In brief, all present biochips are principally directed to the object of maximizing the probe density in the reactor, in order to maximize the number of detected target molecules using a reactor. The probe density has been thousands and even ten thousands of probes per square centimeter, and a higher probe density is being developed. The corresponding spotter and scanner are also designed and manufactured for this purpose. Althrough having some advantages, the above-mentioned biochips present a great average substrate area per reactor. It is the average substrate area per reactor which determine the cost of biochip, in case of analyzing a sample with a few types of target molecules, e.g. less than 100 types. Only a few kinds of probe are needed for analyzing a few kinds of target molecule in a reactor. So, a pending problem in the yield is to maximize number of reactor in a substrate within a limited area.

Invention Contents

So, this invention provides a biochip, consisting primarily of one or several dieplates and one or several substrates with or without probe immobilized, and comprising a maximized number of reactor, wherein: said maximization of said reactor number is realized by minimizing structure-covered area on the substrate and/or maximizing effective area on the substrate, wherein said structure is partition structure of the reactor and/or structure other than the reactor; and said partition structure is characteristically based on surface partition, hydrophobic surface partition, or height-difference partition.

In an embodiment, the subject invention provides a biochip in which said dieplate and said substrate form, through connection, one or several closed flow reactors with inlet and outlet. In the biochip, said dieplate and said substrate are connected either reversibly or irreversibly. The reversible connection, dis-connectable when desired, is performed with one or more following forces: a). mechanical force generated by gravity, elasticity, screws or fixture; b). magnetic force generated by magnet or electric magnet; c). removable adhesion force produced by adhesive; and which is. The dieplate is partial or entire machine-eliminable when it is desired to open the top or/and to decrease the height of said reactor formed by said irreversible connection.

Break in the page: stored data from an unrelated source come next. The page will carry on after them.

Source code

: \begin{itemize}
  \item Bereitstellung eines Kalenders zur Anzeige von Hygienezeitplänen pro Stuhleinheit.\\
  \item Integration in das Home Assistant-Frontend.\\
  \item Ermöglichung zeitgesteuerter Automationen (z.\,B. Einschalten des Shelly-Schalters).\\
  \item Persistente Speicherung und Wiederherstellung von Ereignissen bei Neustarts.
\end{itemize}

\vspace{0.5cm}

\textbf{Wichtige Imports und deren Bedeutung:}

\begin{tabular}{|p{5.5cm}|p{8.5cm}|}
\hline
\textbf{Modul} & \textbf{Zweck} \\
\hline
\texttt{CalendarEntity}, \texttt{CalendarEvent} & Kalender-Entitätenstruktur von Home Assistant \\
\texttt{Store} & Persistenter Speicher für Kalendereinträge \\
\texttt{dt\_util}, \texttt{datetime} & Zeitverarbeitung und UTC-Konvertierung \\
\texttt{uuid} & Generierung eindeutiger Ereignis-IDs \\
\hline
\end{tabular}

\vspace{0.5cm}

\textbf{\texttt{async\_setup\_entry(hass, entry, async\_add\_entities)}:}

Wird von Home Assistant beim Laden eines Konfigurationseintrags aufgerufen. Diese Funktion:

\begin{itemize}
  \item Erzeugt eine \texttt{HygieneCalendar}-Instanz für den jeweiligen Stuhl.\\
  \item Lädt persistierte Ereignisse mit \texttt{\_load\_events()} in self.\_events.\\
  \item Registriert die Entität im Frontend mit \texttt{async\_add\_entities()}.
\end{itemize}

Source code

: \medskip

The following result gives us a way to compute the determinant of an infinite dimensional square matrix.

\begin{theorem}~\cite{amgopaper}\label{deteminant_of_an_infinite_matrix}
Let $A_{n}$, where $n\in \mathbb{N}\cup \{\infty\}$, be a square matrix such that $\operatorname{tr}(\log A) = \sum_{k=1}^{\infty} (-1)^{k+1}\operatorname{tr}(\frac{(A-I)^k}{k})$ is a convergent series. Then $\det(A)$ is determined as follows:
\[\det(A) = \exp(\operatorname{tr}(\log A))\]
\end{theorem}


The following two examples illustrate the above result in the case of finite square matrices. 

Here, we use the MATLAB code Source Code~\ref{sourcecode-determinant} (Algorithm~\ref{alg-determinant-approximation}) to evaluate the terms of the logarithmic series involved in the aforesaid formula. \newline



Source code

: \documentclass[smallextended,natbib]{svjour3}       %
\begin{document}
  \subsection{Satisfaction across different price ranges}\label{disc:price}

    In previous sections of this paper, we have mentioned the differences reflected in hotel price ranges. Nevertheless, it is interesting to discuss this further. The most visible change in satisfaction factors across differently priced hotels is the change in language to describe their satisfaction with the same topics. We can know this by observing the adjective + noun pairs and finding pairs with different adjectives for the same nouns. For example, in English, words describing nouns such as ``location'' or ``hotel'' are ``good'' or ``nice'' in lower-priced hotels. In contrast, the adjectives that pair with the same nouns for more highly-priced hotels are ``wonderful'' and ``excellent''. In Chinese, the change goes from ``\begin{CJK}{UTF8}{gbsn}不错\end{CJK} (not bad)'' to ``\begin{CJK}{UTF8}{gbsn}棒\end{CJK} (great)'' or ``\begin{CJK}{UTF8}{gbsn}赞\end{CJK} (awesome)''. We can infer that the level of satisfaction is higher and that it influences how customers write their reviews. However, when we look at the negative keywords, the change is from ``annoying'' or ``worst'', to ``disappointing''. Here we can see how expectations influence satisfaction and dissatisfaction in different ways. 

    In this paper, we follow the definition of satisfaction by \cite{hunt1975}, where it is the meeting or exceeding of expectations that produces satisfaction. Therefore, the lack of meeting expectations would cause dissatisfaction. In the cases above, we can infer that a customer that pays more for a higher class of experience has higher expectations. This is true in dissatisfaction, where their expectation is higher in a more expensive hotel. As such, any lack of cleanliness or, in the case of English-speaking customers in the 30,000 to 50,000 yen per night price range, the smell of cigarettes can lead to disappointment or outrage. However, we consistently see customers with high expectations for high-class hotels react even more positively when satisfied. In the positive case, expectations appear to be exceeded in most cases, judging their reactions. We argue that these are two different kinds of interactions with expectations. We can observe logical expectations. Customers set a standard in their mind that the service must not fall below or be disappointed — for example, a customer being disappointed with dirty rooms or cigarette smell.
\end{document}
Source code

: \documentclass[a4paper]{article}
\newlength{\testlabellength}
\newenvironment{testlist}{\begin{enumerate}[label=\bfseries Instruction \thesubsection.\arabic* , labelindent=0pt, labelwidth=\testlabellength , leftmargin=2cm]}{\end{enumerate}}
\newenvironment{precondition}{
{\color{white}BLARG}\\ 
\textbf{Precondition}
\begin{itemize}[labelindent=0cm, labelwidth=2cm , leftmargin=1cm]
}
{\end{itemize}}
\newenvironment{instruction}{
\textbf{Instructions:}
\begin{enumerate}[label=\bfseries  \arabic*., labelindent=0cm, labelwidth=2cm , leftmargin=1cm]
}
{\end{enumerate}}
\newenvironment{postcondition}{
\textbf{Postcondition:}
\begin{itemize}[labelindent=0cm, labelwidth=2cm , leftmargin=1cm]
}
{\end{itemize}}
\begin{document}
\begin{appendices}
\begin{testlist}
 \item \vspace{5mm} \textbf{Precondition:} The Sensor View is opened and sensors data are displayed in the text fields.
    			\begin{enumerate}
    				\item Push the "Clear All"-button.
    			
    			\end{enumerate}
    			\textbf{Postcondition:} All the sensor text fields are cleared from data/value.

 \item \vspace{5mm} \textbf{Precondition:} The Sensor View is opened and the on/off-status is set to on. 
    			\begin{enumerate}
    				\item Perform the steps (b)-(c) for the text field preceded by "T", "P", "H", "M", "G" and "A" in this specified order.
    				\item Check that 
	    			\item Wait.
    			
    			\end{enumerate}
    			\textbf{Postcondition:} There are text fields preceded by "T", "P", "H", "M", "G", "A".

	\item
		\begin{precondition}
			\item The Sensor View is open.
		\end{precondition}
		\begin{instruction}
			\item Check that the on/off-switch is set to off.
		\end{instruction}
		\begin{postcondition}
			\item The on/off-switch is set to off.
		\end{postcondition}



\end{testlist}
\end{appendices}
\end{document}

In other embodiment, the subject invention provides a biochip in which the partition structure includes a concave structure. In the biochip, the concave structure contains one or more of the following flow-controlling structures: a. hydrophilic material layer; b. hydrophobic material layer; c. layer of water-absorbing material based on capillary actions; and d. leading ditches, leading trough, leading strip helpful for flow-controlling.

In another embodiment, the subject invention provides a biochip with multiple reactors, in which the dieplate and the substrate are connected by adhesion and form multiple open reactors with a partition structure of a height of more than 0.7 mm. In the biochip, as required, the partition structure is either eliminable or height-deductible through removal of said adhesion or by mechanic action, wherein: a. the removal is performed with one or more following actions: a). physicochemical action of swelling and dissolving with water or/and organic solvents; b). physical action of ultrasonic wave; and c). mechanic action; and b. the mechanic action includes grinding, cutting, whittling or their combination.

In another embodiment, the subject invention provides a biochip with multiple reactors, in which a. the dieplate and the substrate form, through connection, multiple open reactors with special outlet region; and b. the partition structure on the dieplate presents a height of less than 1.0 mm and an hydrophobicity more than that of the substrate.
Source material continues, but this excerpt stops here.